### What needs to be done
The records sit below. Return every line in them that holds the word "transparent".

========

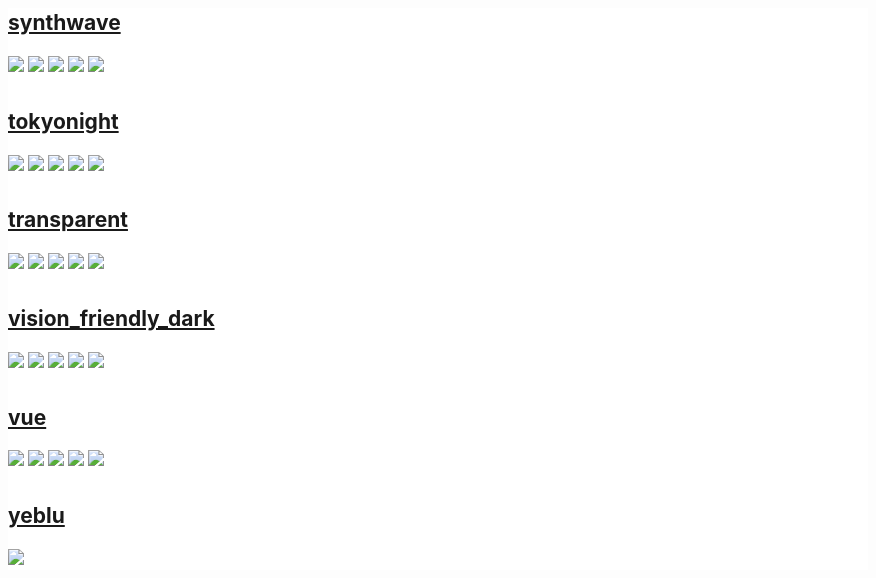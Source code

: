 ## [synthwave](./synthwave/README.md)
[![](https://raw.githubusercontent.com/chensaics/chensaics/master/profile-summary-card-output/synthwave/0-profile-details.svg)](https://github.com/chensaics)
[![](https://raw.githubusercontent.com/chensaics/chensaics/master/profile-summary-card-output/synthwave/1-repos-per-language.svg)](https://github.com/chensaics) [![](https://raw.githubusercontent.com/chensaics/chensaics/master/profile-summary-card-output/synthwave/2-most-commit-language.svg)](https://github.com/chensaics)
[![](https://raw.githubusercontent.com/chensaics/chensaics/master/profile-summary-card-output/synthwave/3-stats.svg)](https://github.com/chensaics) [![](https://raw.githubusercontent.com/chensaics/chensaics/master/profile-summary-card-output/synthwave/4-productive-time.svg)](https://github.com/chensaics)
## [tokyonight](./tokyonight/README.md)
[![](https://raw.githubusercontent.com/chensaics/chensaics/master/profile-summary-card-output/tokyonight/0-profile-details.svg)](https://github.com/chensaics)
[![](https://raw.githubusercontent.com/chensaics/chensaics/master/profile-summary-card-output/tokyonight/1-repos-per-language.svg)](https://github.com/chensaics) [![](https://raw.githubusercontent.com/chensaics/chensaics/master/profile-summary-card-output/tokyonight/2-most-commit-language.svg)](https://github.com/chensaics)
[![](https://raw.githubusercontent.com/chensaics/chensaics/master/profile-summary-card-output/tokyonight/3-stats.svg)](https://github.com/chensaics) [![](https://raw.githubusercontent.com/chensaics/chensaics/master/profile-summary-card-output/tokyonight/4-productive-time.svg)](https://github.com/chensaics)
## [transparent](./transparent/README.md)
[![](https://raw.githubusercontent.com/chensaics/chensaics/master/profile-summary-card-output/transparent/0-profile-details.svg)](https://github.com/chensaics)
[![](https://raw.githubusercontent.com/chensaics/chensaics/master/profile-summary-card-output/transparent/1-repos-per-language.svg)](https://github.com/chensaics) [![](https://raw.githubusercontent.com/chensaics/chensaics/master/profile-summary-card-output/transparent/2-most-commit-language.svg)](https://github.com/chensaics)
[![](https://raw.githubusercontent.com/chensaics/chensaics/master/profile-summary-card-output/transparent/3-stats.svg)](https://github.com/chensaics) [![](https://raw.githubusercontent.com/chensaics/chensaics/master/profile-summary-card-output/transparent/4-productive-time.svg)](https://github.com/chensaics)
## [vision_friendly_dark](./vision_friendly_dark/README.md)
[![](https://raw.githubusercontent.com/chensaics/chensaics/master/profile-summary-card-output/vision_friendly_dark/0-profile-details.svg)](https://github.com/chensaics)
[![](https://raw.githubusercontent.com/chensaics/chensaics/master/profile-summary-card-output/vision_friendly_dark/1-repos-per-language.svg)](https://github.com/chensaics) [![](https://raw.githubusercontent.com/chensaics/chensaics/master/profile-summary-card-output/vision_friendly_dark/2-most-commit-language.svg)](https://github.com/chensaics)
[![](https://raw.githubusercontent.com/chensaics/chensaics/master/profile-summary-card-output/vision_friendly_dark/3-stats.svg)](https://github.com/chensaics) [![](https://raw.githubusercontent.com/chensaics/chensaics/master/profile-summary-card-output/vision_friendly_dark/4-productive-time.svg)](https://github.com/chensaics)
## [vue](./vue/README.md)
[![](https://raw.githubusercontent.com/chensaics/chensaics/master/profile-summary-card-output/vue/0-profile-details.svg)](https://github.com/chensaics)
[![](https://raw.githubusercontent.com/chensaics/chensaics/master/profile-summary-card-output/vue/1-repos-per-language.svg)](https://github.com/chensaics) [![](https://raw.githubusercontent.com/chensaics/chensaics/master/profile-summary-card-output/vue/2-most-commit-language.svg)](https://github.com/chensaics)
[![](https://raw.githubusercontent.com/chensaics/chensaics/master/profile-summary-card-output/vue/3-stats.svg)](https://github.com/chensaics) [![](https://raw.githubusercontent.com/chensaics/chensaics/master/profile-summary-card-output/vue/4-productive-time.svg)](https://github.com/chensaics)
## [yeblu](./yeblu/README.md)
[![](https://raw.githubusercontent.com/chensaics/chensaics/master/profile-summary-card-output/yeblu/0-profile-details.svg)](https://github.com/chensaics)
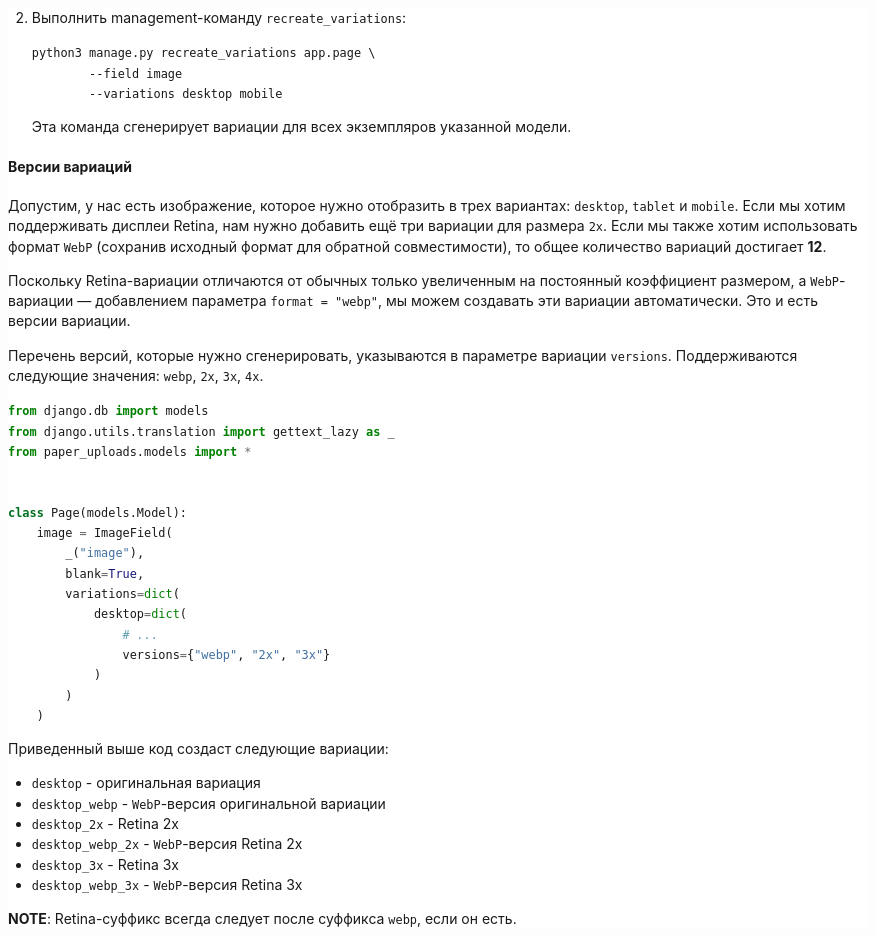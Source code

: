 2. Выполнить management-команду `recreate_variations`:
   ```shell
   python3 manage.py recreate_variations app.page \ 
           --field image
           --variations desktop mobile
   ```

   Эта команда сгенерирует вариации для всех экземпляров указанной модели.

#### Версии вариаций

Допустим, у нас есть изображение, которое нужно отобразить в трех
вариантах: `desktop`, `tablet` и `mobile`. Если мы хотим поддерживать
дисплеи Retina, нам нужно добавить ещё три вариации для размера `2x`. 
Если мы также хотим использовать формат `WebP` (сохранив исходный формат 
для обратной совместимости), то общее количество вариаций достигает **12**.

Поскольку Retina-вариации отличаются от обычных только увеличенным
на постоянный коэффициент размером, а `WebP`-вариации — добавлением 
параметра `format = "webp"`, мы можем создавать эти вариации
автоматически. Это и есть версии вариации.

Перечень версий, которые нужно сгенерировать, указываются в параметре 
вариации `versions`. Поддерживаются следующие значения: 
`webp`, `2x`, `3x`, `4x`.

```python
from django.db import models
from django.utils.translation import gettext_lazy as _
from paper_uploads.models import *


class Page(models.Model):
    image = ImageField(
        _("image"), 
        blank=True,
        variations=dict(
            desktop=dict(
                # ...
                versions={"webp", "2x", "3x"}
            )
        )
    )
```

Приведенный выше код создаст следующие вариации:
* `desktop` - оригинальная вариация
* `desktop_webp` - `WebP`-версия оригинальной вариации
* `desktop_2x` - Retina 2x
* `desktop_webp_2x` - `WebP`-версия Retina 2x
* `desktop_3x` - Retina 3x
* `desktop_webp_3x` - `WebP`-версия Retina 3x

**NOTE**: Retina-суффикс всегда следует после суффикса `webp`, если
он есть.
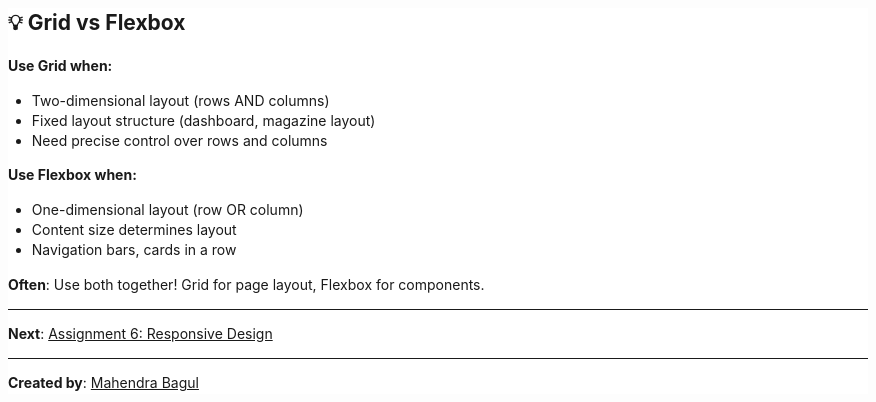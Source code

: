 ## 💡 Grid vs Flexbox

**Use Grid when:**
- Two-dimensional layout (rows AND columns)
- Fixed layout structure (dashboard, magazine layout)
- Need precise control over rows and columns

**Use Flexbox when:**
- One-dimensional layout (row OR column)
- Content size determines layout
- Navigation bars, cards in a row

**Often**: Use both together! Grid for page layout, Flexbox for components.

---

**Next**: [Assignment 6: Responsive Design](../assignment-06-responsive-design/ASSIGNMENT_6_GUIDE.md)

---

**Created by**: [Mahendra Bagul](https://github.com/bagulm123)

========

### Answer section
## [transparent](./transparent/README.md)
[![](https://raw.githubusercontent.com/chensaics/chensaics/master/profile-summary-card-output/transparent/0-profile-details.svg)](https://github.com/chensaics)
[![](https://raw.githubusercontent.com/chensaics/chensaics/master/profile-summary-card-output/transparent/1-repos-per-language.svg)](https://github.com/chensaics) [![](https://raw.githubusercontent.com/chensaics/chensaics/master/profile-summary-card-output/transparent/2-most-commit-language.svg)](https://github.com/chensaics)
[![](https://raw.githubusercontent.com/chensaics/chensaics/master/profile-summary-card-output/transparent/3-stats.svg)](https://github.com/chensaics) [![](https://raw.githubusercontent.com/chensaics/chensaics/master/profile-summary-card-output/transparent/4-productive-time.svg)](https://github.com/chensaics)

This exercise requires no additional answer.